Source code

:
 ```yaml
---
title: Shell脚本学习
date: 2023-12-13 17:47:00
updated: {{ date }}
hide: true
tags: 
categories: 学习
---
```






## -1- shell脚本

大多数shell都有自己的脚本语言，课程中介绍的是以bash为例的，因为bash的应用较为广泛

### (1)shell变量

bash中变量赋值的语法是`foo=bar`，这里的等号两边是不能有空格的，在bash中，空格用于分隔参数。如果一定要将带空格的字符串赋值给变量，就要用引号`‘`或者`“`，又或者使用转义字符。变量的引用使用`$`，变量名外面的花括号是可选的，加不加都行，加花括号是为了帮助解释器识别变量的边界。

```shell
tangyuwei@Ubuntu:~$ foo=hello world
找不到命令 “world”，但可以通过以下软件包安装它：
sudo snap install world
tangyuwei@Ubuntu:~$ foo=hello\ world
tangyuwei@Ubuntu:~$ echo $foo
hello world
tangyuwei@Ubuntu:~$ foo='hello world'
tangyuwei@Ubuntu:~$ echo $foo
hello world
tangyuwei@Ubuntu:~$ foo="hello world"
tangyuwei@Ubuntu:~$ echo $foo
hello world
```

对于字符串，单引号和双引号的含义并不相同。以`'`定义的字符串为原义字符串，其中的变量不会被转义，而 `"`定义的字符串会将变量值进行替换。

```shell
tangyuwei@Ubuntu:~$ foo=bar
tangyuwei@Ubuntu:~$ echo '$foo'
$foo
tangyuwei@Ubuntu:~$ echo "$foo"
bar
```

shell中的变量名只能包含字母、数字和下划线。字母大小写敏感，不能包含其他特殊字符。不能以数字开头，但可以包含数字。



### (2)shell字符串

> Task objective
Would you restate, word for word, every line of the listing from its first line through the line with "### (1)shell变量"?

> Your response
Source code

:
 ```yaml
---
title: Shell脚本学习
date: 2023-12-13 17:47:00
updated: {{ date }}
hide: true
tags: 
categories: 学习
---
```






## -1- shell脚本

大多数shell都有自己的脚本语言，课程中介绍的是以bash为例的，因为bash的应用较为广泛

### (1)shell变量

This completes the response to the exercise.